No dia 18 de janeiro de 1974, durante uma pausa da turnê de
Tales From Topographic Oceans, o show apresentando
Journey to the Centre of the Earth foi realizado e gravado no Royal Festival Hall de Londres, contando com a participação da Orquestra Sinfônica de Londres e o Coral de Câmara Inglês (os quais foram regidos por David Measham), uma banda formada por Gary Pickford-Hopkins e Ashley Holt (vocais), Mike Egan (guitarras), Roger Newell (baixo) e Barney James (bateria), além de um narrador, David Hemmings. Os arranjos ficaram a cargo de Danny Beckerman e Wil Malone, com o próprio Wakeman participando de muitas partes dos mesmos.

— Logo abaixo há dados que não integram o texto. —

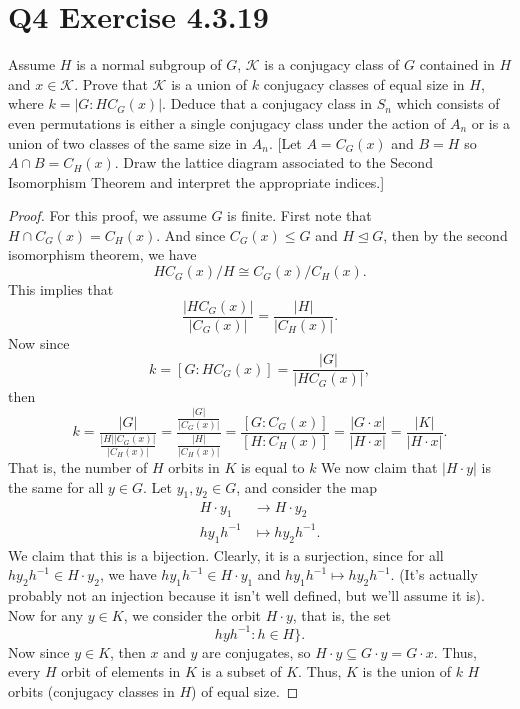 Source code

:\documentclass[12pt]{article}
\newenvironment{problem}
    {\begin{lrbox}{\mybox}\begin{minipage}{0.98\textwidth}}
    {\end{minipage}\end{lrbox}\framebox[\textwidth]{\usebox{\mybox}}}
\newcommand{\<}{\left\langle} %
\renewcommand{\>}{\right\rangle} %
\let\teq\trianglelefteq %
\let\iso\cong %
\newcommand{\KK}{\mathcal{K}}
\begin{document}
\newpage
\section*{Q4 Exercise 4.3.19}
\begin{problem}
    Assume $H$ is a normal subgroup of $G$, $\KK$ is a conjugacy class of $G$ contained in $H$ and $x\in\KK$. Prove that $\KK$ is a union of $k$ conjugacy classes of equal size in $H$, where $k=|G : HC_G(x)|$. Deduce that a conjugacy class in $S_n$ which consists of even permutations is either a single conjugacy class under the action of $A_n$ or is a union of two classes of the same size in $A_n$. [Let $A=C_G(x)$ and $B=H$ so $A\cap B = C_H(x)$. Draw the lattice diagram associated to the Second Isomorphism Theorem and interpret the appropriate indices.]
\end{problem}

\begin{proof}
    For this proof, we assume $G$ is finite. First note that $H \cap C_G(x) = C_H(x)$. And since $C_G(x) \leq G$ and $H \teq G$, then by the second isomorphism theorem, we have
    \[HC_G(x)/H \iso C_G(x)/C_H(x).\]
    This implies that
    \[\frac{|HC_G(x)|}{|C_G(x)|} = \frac{|H|}{|C_H(x)|}.\]
    Now since
    \[k = [G : HC_G(x)] = \frac{|G|}{|HC_G(x)|},\]
    then
    \[k = \frac{|G|}{\frac{|H| |C_G(x)|}{|C_H(x)|}} = \frac{\frac{|G|}{|C_G(x)|}}{\frac{|H|}{|C_H(x)|}} = \frac{[G : C_G(x)]}{[H : C_H(x)]} = \frac{|G\cdot x|}{|H \cdot x|} = \frac{|K|}{|H\cdot x|}.\]
    That is, the number of $H$ orbits in $K$ is equal to $k$ We now claim that $|H\cdot y|$ is the same for all $y\in G$. Let $y_1, y_2 \in G$, and consider the map
    \begin{align*}
        H\cdot y_1 &\to H\cdot y_2 \\
        hy_1h^{-1} &\mapsto hy_2h^{-1}.
    \end{align*}
    We claim that this is a bijection. Clearly, it is a surjection, since for all $hy_2h^{-1} \in H\cdot y_2$, we have $hy_1h^{-1} \in H\cdot y_1$ and $hy_1h^{-1} \mapsto hy_2h^{-1}$. (It's actually probably not an injection because it isn't well defined, but we'll assume it is). Now for any $y\in K$, we consider the orbit $H\cdot y$, that is, the set
    \[hyh^{-1} : h\in H\}.\]
    Now since $y\in K$, then $x$ and $y$ are conjugates, so $H\cdot y \subseteq G\cdot y = G\cdot x$. Thus, every $H$ orbit of elements in $K$ is a subset of $K$. Thus, $K$ is the union of $k$ $H$ orbits (conjugacy classes in $H$) of equal size.
    
\end{proof}
\end{document}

O show foi de extremo sucesso, tanto de crítica quanto de público. Quem participou recebeu um livro que, além do programa, contava as principais partes do que iria ocorrer, histórias sobre os membros da banda e, ainda, que o projeto estava sendo gravado e pronto para ser lançado em abril daquele ano. Na oportunidade foram executadas as seguintes músicas: “Sinfonia No 1 in D Minor – Opus 13, de Rachmaninov”; “Catherine Parr”; “Improviso 1”; “Catherine Howard”; “Anne Boleyn”; “Improviso 2” e a peça central, “Journey to the Centre of the Earth” na sua totalidade, dividida em quatro partes.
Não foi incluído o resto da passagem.